• **Task directions**: Using only the entries below, copy exactly the lines that begin at the one with "step of the" and end at the one with "Like Promises, a Due", both included. Drop the pictures.

◇ ◇ ◇ ◇

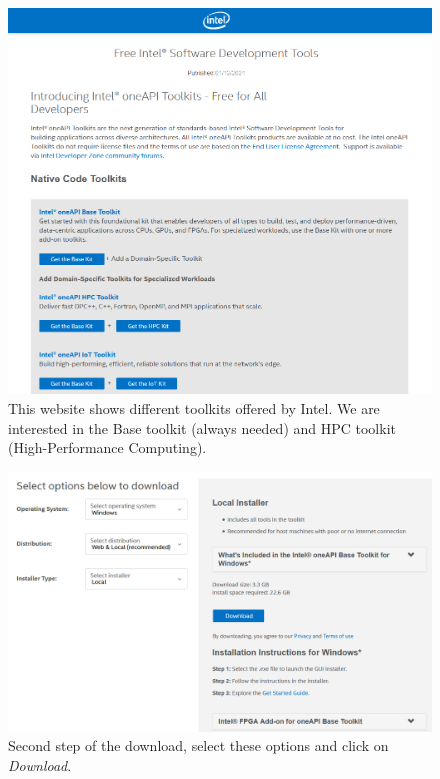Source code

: \begin{figure}
    \centering
    \includegraphics[width=\textwidth]{Figures/Proceso2A}
    \caption{This website shows different toolkits offered by Intel. We are interested in the Base toolkit (always needed) and HPC toolkit (High-Performance Computing).}
    \label{fig:Proceso2A}
\end{figure}

\begin{figure}
    \centering
    \includegraphics[width=  \textwidth]{Figures/Proceso2B}
    \caption{Second step of the download, select these options and click on \textit{Download}.}
    \label{fig:Proceso2B}
\end{figure}

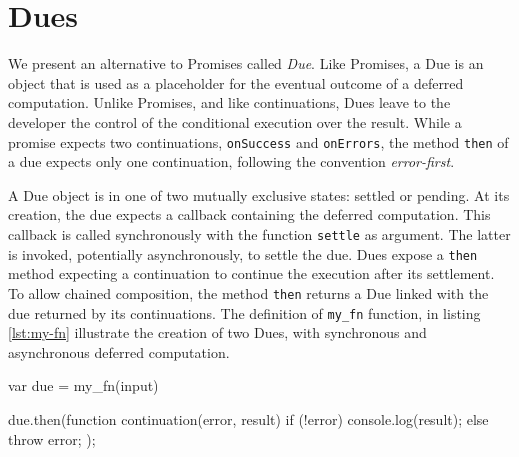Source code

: 

\section{Dues} \label{section:due}

We present an alternative to Promises called \textit{Due}.
Like Promises, a Due is an object that is used as a placeholder for the eventual outcome of a deferred computation.
Unlike Promises, and like continuations, Dues leave to the developer the control of the conditional execution over the result.
While a promise expects two continuations, \texttt{onSuccess} and \texttt{onErrors}, the method \texttt{then} of a due expects only one continuation, following the convention \textit{error-first}.

A Due object is in one of two mutually exclusive states: settled or pending.
At its creation, the due expects a callback containing the deferred computation.
This callback is called synchronously with the function \texttt{settle} as argument.
The latter is invoked, potentially asynchronously, to settle the due.
Dues expose a \texttt{then} method expecting a continuation to continue the execution after its settlement.
To allow chained composition, the method \texttt{then} returns a Due linked with the due returned by its continuations.
The definition of \texttt{my\_fn} function, in listing \ref{lst:my-fn} illustrate the creation of two Dues, with synchronous and asynchronous deferred computation.

\begin{code}[js, %
             caption={Example of a due}, %
             label={lst:due}] %
var due = my_fn(input)

due.then(function continuation(error, result) {
  if (!error) {
    console.log(result);
  } else {
    throw error;
  }
});
\end{code}

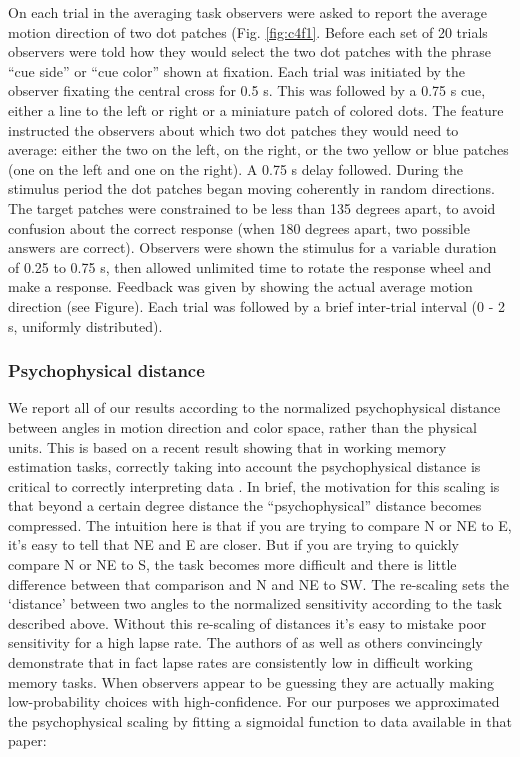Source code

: On each trial in the averaging task observers were asked to report the average motion direction of two dot patches (Fig. \ref{fig:c4f1}. Before each set of 20 trials observers were told how they would select the two dot patches with the phrase ``cue side'' or ``cue color'' shown at fixation. Each trial was initiated by the observer fixating the central cross for 0.5 s. This was followed by a 0.75 s cue, either a line to the left or right or a miniature patch of colored dots. The feature instructed the observers about which two dot patches they would need to average: either the two on the left, on the right, or the two yellow or blue patches (one on the left and one on the right). A 0.75 s delay followed. During the stimulus period the dot patches began moving coherently in random directions. The target patches were constrained to be less than 135 degrees apart, to avoid confusion about the correct response (when 180 degrees apart, two possible answers are correct). Observers were shown the stimulus for a variable duration of 0.25 to 0.75 s, then allowed unlimited time to rotate the response wheel and make a response. Feedback was given by showing the actual average motion direction (see Figure). Each trial was followed by a brief inter-trial interval (0 - 2 s, uniformly distributed).

\subsubsection{Psychophysical distance}

We report all of our results according to the normalized psychophysical distance between angles in motion direction and color space, rather than the physical units. This is based on a recent result showing that in working memory estimation tasks, correctly taking into account the psychophysical distance is critical to correctly interpreting data \citep{Schurgin2018-vi}. In brief, the motivation for this scaling is that beyond a certain degree distance the ``psychophysical'' distance becomes compressed. The intuition here is that if you are trying to compare N or NE to E, it's easy to tell that NE and E are closer. But if you are trying to quickly compare N or NE to S, the task becomes more difficult and there is little difference between that comparison and N and NE to SW. The re-scaling sets the `distance' between two angles to the normalized sensitivity according to the task described above. Without this re-scaling of distances it's easy to mistake poor sensitivity for a high lapse rate. The authors of \citet{Schurgin2018-vi} as well as others \citep{Bays2014-ym} convincingly demonstrate that in fact lapse rates are consistently low in difficult working memory tasks. When observers appear to be guessing they are actually making low-probability choices with high-confidence. For our purposes we approximated the psychophysical scaling by fitting a sigmoidal function to data available in that paper: 

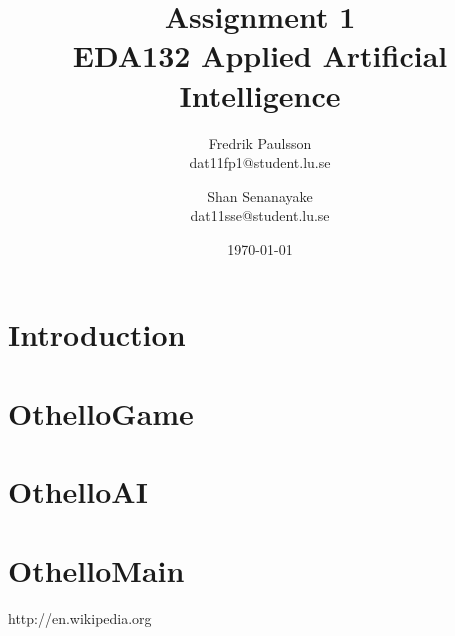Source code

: \documentclass[a4paper]{article}
\title{Assignment 1 \\ EDA132 Applied Artificial Intelligence}
\date{\today}
\author{Fredrik Paulsson \\ dat11fp1@student.lu.se \and Shan Senanayake \\ dat11sse@student.lu.se}
\begin{document}
\maketitle


\section{Introduction}

\section{OthelloGame}

\section{OthelloAI}

\section{OthelloMain}


\begin{thebibliography}{1}
http://en.wikipedia.org
\end{thebibliography}
\end{document}
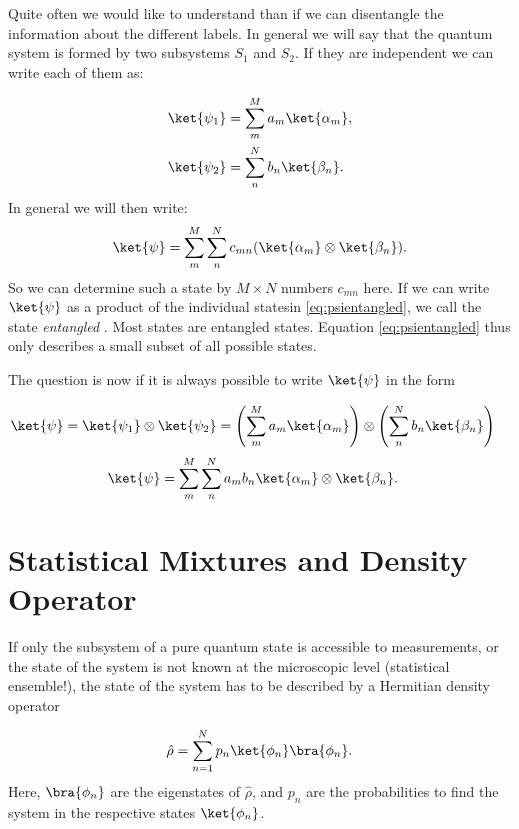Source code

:  Quite often we would like to understand than if we can disentangle the information about the different labels. In general we will say that the quantum system is formed by two subsystems $S_1$ and $S_2$. If they are independent we can write each of them as:

\begin{align}
				\ket{\psi_1}&=\sum_m^M a_m \ket{\alpha_m},\\
				\ket{\psi_2}&=\sum_n^N b_n \ket{\beta_n}.
			
\end{align}
In general we will then write:
\begin{align}
\ket{\psi}=\sum_m^M \sum_n^N c_{mn}(\ket{\alpha_m}\otimes \ket{\beta_n}).
\end{align}
So we can determine such a state by $M \times N$ numbers $c_{mn}$ here.  If we can write $\ket{\psi}$ as a product of the individual statesin \eqref{eq:psientangled}, we call the state \emph{entangled} . Most states are entangled states. Equation \eqref{eq:psientangled} thus only describes a small subset of all possible states.


The question is now if it is always possible to write $\ket{\psi}$ in the form

\begin{align}
 \label{eq:psientangled} 
	\ket{\psi}	&=\ket{\psi_1}\otimes\ket{\psi_2}=\left(\sum_m^M a_m \ket{\alpha_m}\right) \otimes \left(\sum_n^N b_n \ket{\beta_n}\right)
\end{align}
\begin{align}
\ket{\psi}	&=\sum_m^M \sum_n^N a_m b_n \ket{\alpha_m} \otimes \ket{\beta_n}. \label{eq:psientangled3} 
\end{align}




\section{Statistical Mixtures and Density Operator}

If only the subsystem of a pure quantum state is accessible to measurements, or the state of the system is not known at the microscopic level (statistical ensemble!), the state of the system has to be described by a Hermitian density operator

\begin{align}
 \hat{\rho} = \sum_{n=1}^N p_n \ket{\phi_n}\bra{\phi_n}.
\end{align}
Here, $\bra{\phi_n}$ are the eigenstates of $\hat{\rho}$, and $p_n$ are the probabilities to find the system in the respective states $\ket{\phi_n}$.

◇ ◇ ◇ ◇

• **Finished exercise**:
    \caption{Second step of the download, select these options and click on \textit{Download}.}
    \label{fig:Proceso2B}
\end{figure}

Source code

: 

\section{Dues} \label{section:due}

We present an alternative to Promises called \textit{Due}.
Like Promises, a Due is an object that is used as a placeholder for the eventual outcome of a deferred computation.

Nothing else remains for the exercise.